Boyd also said in an interview later, "I'm not nave enough to think this is the end of it."


Although some critics are firmly opposed to the use of the Arbitration Act by any religious group, she said she couldn't "in good conscience" tell the government to end it because "it would set back family law by 30 years."


But anyone who interprets the report as giving priority to multiculturalism over female equality is "misreading" it: "It's a recognition that (sharia arbitrations) are already happening the first one here was in 1982. But there is no way to scrutinize them.


"If they stay underground, Muslim women will be more vulnerable."


Boyd also told the news conference she believes strengthening the existing system of arbitration, including mandating domestic violence awareness training for arbitrators, will help reduce the number of informal, religious-based family dispute resolutions that happen without any oversight.


Critics of any use of sharia law in Canada point to examples of what some Muslim societies consider to be acceptable levels of spousal support when a marriage ends anywhere from three months to a year's worth of support compared to a Canadian norm of much more long-term support for a former spouse and children.


"I think Boyd made up her mind before she even started because she hasn't taken into consideration anything we said. It's like she didn't hear us," said Alia Hogben, executive director of the 900-member Canadian Council of Muslim Women.


Boyd's report recommends a greater right of appeal for arbitrations, but puts the onus on Muslim women to take that step, said Hogben, "but how would many women have the wherewithal to do that?"


"We just hope that the attorney-general freezes the report until a proper investigation is done," said Homa Arjomand, head of the International Campaign to Stop Sharia Courts in Canada.


The campaign argued that while, technically, Muslim women will have access to Canadian laws and court, and the legal system will undoubtedly reject oppressive decisions, "the reality is that most women (will) be coerced socially, economically or psychologically" into participating in sharia tribunals.


Boyd's report calls on arbitrators to affirm that they have interviewed the couple in dispute separately to determine that both parties are participating of their own free will and to rule out any possible domestic violence issues.


All of the groups opposed to any use of sharia said they will aggressively press the Liberal government and Attorney-General Michael Bryant to reject Boyd's findings and put an end to arbitrations that rely on Muslim laws.


But Syed Mumtaz Ali, a lawyer for the Islamic Institute for Civil Justice, said he was "delighted" with Boyd's findings and added that many of the 46 recommendations for strengthening the Arbitration Act came from him.


"It's a model for the whole world to see how sharia law can be used in a Western society," Mumtaz Ali said in an interview. He added that while sharia is a misnomer in terms of the type of family disputes at issue, he said it is the term most people recognize and associate with Muslim beliefs being applied through the law.

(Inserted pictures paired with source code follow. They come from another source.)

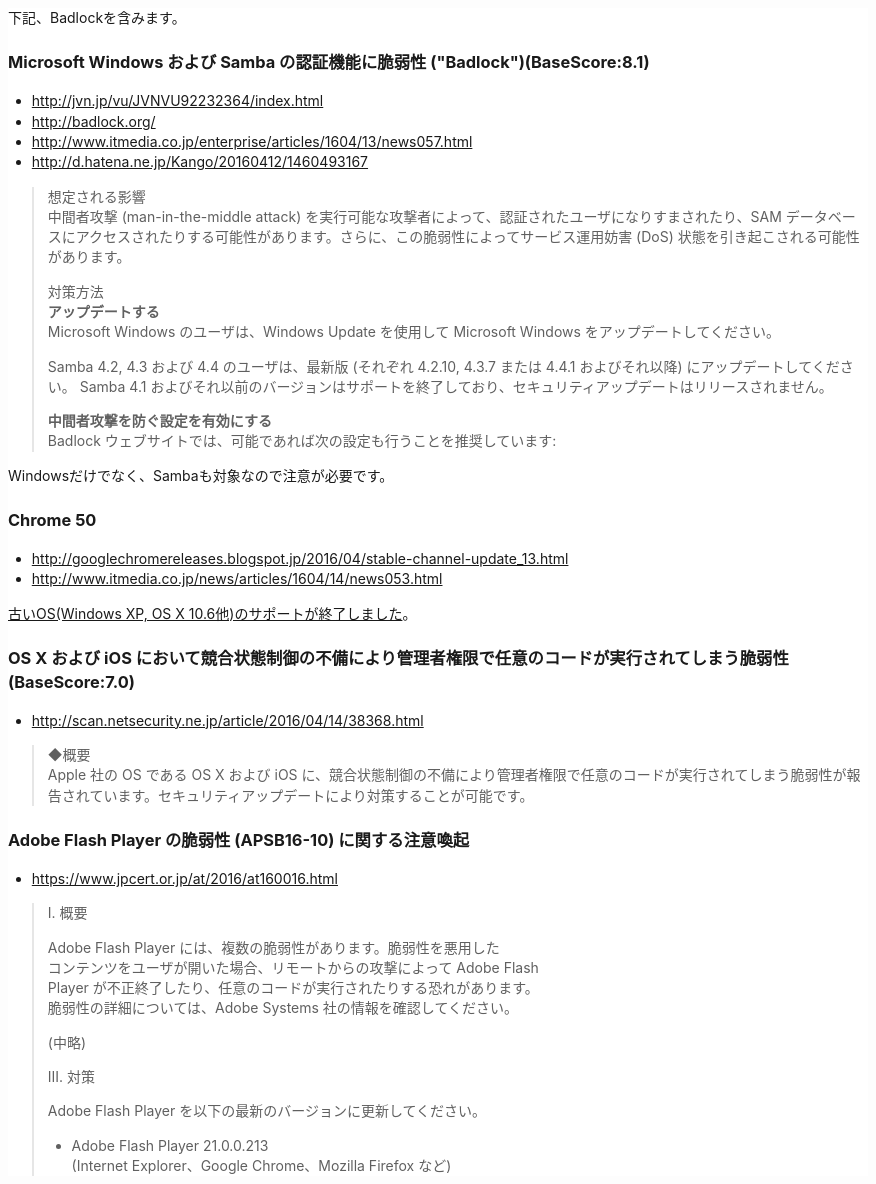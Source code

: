 下記、Badlockを含みます。

### Microsoft Windows および Samba の認証機能に脆弱性 ("Badlock")(BaseScore:8.1)

+ <http://jvn.jp/vu/JVNVU92232364/index.html>
+ <http://badlock.org/>
+ <http://www.itmedia.co.jp/enterprise/articles/1604/13/news057.html>
+ <http://d.hatena.ne.jp/Kango/20160412/1460493167>
  
> 想定される影響  
> 中間者攻撃 (man-in-the-middle attack) を実行可能な攻撃者によって、認証されたユーザになりすまされたり、SAM データベースにアクセスされたりする可能性があります。さらに、この脆弱性によってサービス運用妨害 (DoS) 状態を引き起こされる可能性があります。  
>   
> 対策方法  
> **アップデートする**  
> Microsoft Windows のユーザは、Windows Update を使用して Microsoft Windows をアップデートしてください。  
>   
> Samba 4.2, 4.3 および 4.4 のユーザは、最新版 (それぞれ 4.2.10, 4.3.7 または 4.4.1 およびそれ以降) にアップデートしてください。 Samba 4.1 およびそれ以前のバージョンはサポートを終了しており、セキュリティアップデートはリリースされません。  
>   
> **中間者攻撃を防ぐ設定を有効にする**  
> Badlock ウェブサイトでは、可能であれば次の設定も行うことを推奨しています:  

Windowsだけでなく、Sambaも対象なので注意が必要です。

### Chrome 50

+ <http://googlechromereleases.blogspot.jp/2016/04/stable-channel-update_13.html>
+ <http://www.itmedia.co.jp/news/articles/1604/14/news053.html>

[古いOS(Windows XP, OS X 10.6他)のサポートが終了しました](http://arstechnica.com/gadgets/2016/04/chrome-50-ends-support-for-windows-xp-os-x-10-6-other-old-versions/)。

### OS X および iOS において競合状態制御の不備により管理者権限で任意のコードが実行されてしまう脆弱性(BaseScore:7.0)

+ <http://scan.netsecurity.ne.jp/article/2016/04/14/38368.html>
  
> ◆概要  
> Apple 社の OS である OS X および iOS に、競合状態制御の不備により管理者権限で任意のコードが実行されてしまう脆弱性が報告されています。セキュリティアップデートにより対策することが可能です。  

### Adobe Flash Player の脆弱性 (APSB16-10) に関する注意喚起

+ <https://www.jpcert.or.jp/at/2016/at160016.html>
  
> I. 概要  
>   
> Adobe Flash Player には、複数の脆弱性があります。脆弱性を悪用した  
> コンテンツをユーザが開いた場合、リモートからの攻撃によって Adobe Flash  
> Player が不正終了したり、任意のコードが実行されたりする恐れがあります。  
> 脆弱性の詳細については、Adobe Systems 社の情報を確認してください。  
>   
> (中略)  
>   
> III. 対策  
>   
> Adobe Flash Player を以下の最新のバージョンに更新してください。  
>   
> - Adobe Flash Player 21.0.0.213  
> (Internet Explorer、Google Chrome、Mozilla Firefox など)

Mumtaz Ali said Muslim principles require Muslims to believe in one God and to commit to obeying the law in the country where they live. He said the advantage of sharia-type arbitration is that participants are compelled by their religious beliefs to uphold the law, an extra onus that will make for fair treatment of all parties in the dispute.


"Canadian laws prevail, sharia law takes a backseat," he said of the plan he envisions for arbitration.


He said many people in the community are anxious to proceed with sharia-based arbitration and plans have been in limbo awaiting Boyd's report.


Len Rudner of the Canadian Jewish Congress said the group felt Boyd struck a fair balance between the needs of the individuals and those of the community. "She appears to have done a good job of that," he said.